Thursday, March 15, 2012

Brussels and Ghent: Castles, Chocolate, and the Pissing Boy

  Belgium isn’t as neat, orderly, and prosperous as Holland, but what it lacks in that regard, it makes up for in elegant (if somewhat fading) scenic grandeur.  And it has two big draws that attract plenty of visitors: good beer and Belgian chocolate.  Its the perfect combination; something for him and something for her.  There are over 450 artsy varieties of specialty beers with reputations that go back to the middle ages.  The chocolate is no less tempting.  Belgian chocolate has been known to wilt the will power of the most committed dieters.  Picturesque shops dot the city- just when you think you are out of the clutches of one, you turn the corner and there is another that is even cuter.  There are over 2,000 in Belgium.
        Brussels is a mix of cosmopolitan and historic.  As the administrative capital of Europe, it is home to numerous European institutions as well as NATO.  Meanwhile the historic side has preserved the palaces and squares from the 18th and 19th century when Belgium was a world power.  The central square in the old town, le Grand'Place, is considered one of the most ornate in Europe, and one of the most theatrical in the summer, with free concerts and light shows.  

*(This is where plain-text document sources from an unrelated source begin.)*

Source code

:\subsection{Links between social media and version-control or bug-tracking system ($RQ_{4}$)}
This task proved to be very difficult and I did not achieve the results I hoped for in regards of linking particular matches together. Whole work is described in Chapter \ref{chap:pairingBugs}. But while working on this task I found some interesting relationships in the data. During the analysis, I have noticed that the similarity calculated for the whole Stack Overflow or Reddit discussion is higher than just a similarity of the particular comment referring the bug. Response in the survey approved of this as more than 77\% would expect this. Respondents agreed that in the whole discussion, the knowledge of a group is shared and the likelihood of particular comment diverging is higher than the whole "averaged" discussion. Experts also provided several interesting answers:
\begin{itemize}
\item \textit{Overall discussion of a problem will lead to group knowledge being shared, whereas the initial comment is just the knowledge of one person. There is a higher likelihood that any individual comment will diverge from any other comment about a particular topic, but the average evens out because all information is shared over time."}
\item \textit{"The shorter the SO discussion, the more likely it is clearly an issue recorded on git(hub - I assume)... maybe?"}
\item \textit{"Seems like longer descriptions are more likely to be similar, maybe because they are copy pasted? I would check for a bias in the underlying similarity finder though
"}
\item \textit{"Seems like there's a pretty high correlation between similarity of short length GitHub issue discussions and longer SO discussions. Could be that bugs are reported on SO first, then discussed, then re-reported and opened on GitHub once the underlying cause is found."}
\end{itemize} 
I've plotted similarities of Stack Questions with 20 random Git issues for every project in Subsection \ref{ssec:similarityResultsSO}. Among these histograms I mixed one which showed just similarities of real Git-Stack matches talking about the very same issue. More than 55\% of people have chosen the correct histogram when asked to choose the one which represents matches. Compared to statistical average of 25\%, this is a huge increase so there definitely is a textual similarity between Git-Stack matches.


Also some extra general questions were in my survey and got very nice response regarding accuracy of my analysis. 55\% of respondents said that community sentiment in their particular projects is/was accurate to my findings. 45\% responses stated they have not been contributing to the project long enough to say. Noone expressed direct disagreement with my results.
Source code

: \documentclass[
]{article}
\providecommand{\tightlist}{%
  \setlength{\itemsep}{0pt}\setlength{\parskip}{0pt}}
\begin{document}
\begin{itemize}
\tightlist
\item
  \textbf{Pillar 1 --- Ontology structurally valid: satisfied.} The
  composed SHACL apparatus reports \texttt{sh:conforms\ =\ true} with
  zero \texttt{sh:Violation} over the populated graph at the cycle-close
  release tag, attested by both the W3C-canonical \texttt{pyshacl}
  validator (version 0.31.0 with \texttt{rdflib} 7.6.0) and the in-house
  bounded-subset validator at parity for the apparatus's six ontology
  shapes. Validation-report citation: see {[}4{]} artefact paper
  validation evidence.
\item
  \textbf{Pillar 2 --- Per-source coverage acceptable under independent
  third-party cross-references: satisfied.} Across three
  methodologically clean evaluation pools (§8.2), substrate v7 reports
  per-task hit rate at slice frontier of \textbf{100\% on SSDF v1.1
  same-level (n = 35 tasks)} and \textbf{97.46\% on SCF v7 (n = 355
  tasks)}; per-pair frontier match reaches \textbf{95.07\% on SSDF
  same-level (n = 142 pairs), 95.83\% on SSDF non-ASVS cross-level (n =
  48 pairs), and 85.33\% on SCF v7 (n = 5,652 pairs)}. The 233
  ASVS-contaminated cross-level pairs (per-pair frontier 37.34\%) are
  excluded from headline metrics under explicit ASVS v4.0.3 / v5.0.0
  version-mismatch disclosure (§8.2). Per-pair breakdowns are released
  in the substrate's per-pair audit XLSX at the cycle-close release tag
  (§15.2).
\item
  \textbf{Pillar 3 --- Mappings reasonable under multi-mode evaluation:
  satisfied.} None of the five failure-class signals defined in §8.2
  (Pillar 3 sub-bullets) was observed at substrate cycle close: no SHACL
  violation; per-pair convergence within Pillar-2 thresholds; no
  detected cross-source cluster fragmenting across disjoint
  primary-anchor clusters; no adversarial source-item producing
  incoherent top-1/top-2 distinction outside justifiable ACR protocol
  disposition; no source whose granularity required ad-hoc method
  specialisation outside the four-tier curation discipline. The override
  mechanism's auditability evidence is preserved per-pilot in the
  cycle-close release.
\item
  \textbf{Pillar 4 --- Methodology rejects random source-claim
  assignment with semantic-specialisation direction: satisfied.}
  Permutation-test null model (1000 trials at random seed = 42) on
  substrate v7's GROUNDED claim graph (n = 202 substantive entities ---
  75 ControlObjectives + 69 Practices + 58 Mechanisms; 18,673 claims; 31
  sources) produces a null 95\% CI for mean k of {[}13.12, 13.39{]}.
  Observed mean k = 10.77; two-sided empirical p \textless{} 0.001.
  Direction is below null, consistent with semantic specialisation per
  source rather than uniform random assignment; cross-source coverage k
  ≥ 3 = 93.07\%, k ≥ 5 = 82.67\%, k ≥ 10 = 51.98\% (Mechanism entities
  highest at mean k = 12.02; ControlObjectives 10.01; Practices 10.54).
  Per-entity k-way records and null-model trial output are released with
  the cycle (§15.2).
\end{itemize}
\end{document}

"Bonjour, Monsieur et Madame. A table?"
If you can’t find a good inexpensive restaurant in Brussels, you just aren’t trying.  They are lined up one after the other in the romantic cobble-stoned alleys that make up a good part of the old town.  The restaurants have an elegant French feel to them, but without the expensive French price.  The Garçons line the alley, standing outside their restaurants, engaging the passers-by like some kind of high class barker.  “Bonjour, Monsieur et Madame.  We have a wonderful menu, and a glass of champaign on the house!  Can I show you a seat by the fireplace?”
Brussels has lots of charms to offer, but someone is going to have to explain to me what is going on with the trademark statute, le Manneken Pis?  What can you say about a town which boasts as its main attraction a statute of a pissing boy squirting water. Whose idea was this anyway?  Who thought this would be a good idea?  If this thing was in America, it would be on Jaime Foxx or candid camera.  
Its actually been a Brussles landmark at least since 1377.  At that time, it was supposedly expressing the general opinion about the occupying forces.  In 1747, some French soldiers thought it would be a good idea to steal him and take him back to France.  There was such a huge outcry that King Louis ordered it returned wearing a gold embroidered suit. It now has a ceremonial costume for every occasion, 517 in all. 
A row of the famous boy line up in a candy store
window for christmas.
You see him everywhere.  Key rings, T shirts, bobble-head dolls, doorbell frames, toilet paper holders, you name it.  Its been called the statue that launched a thousand tchotchkes.  There’s the pissing boy over there holding waffles; over here, the pissing boy holding vlaamse friets (flemish french fries).  I looked around for one holding a Budweiser can (since Bud was sold to a Belgian company a couple years ago), but couldn’t find one anywhere.  I think they’re missing a good Super Bowl commercial here.  Who knew?  And you probably thought that Americans invented it for mudflaps and rear windows.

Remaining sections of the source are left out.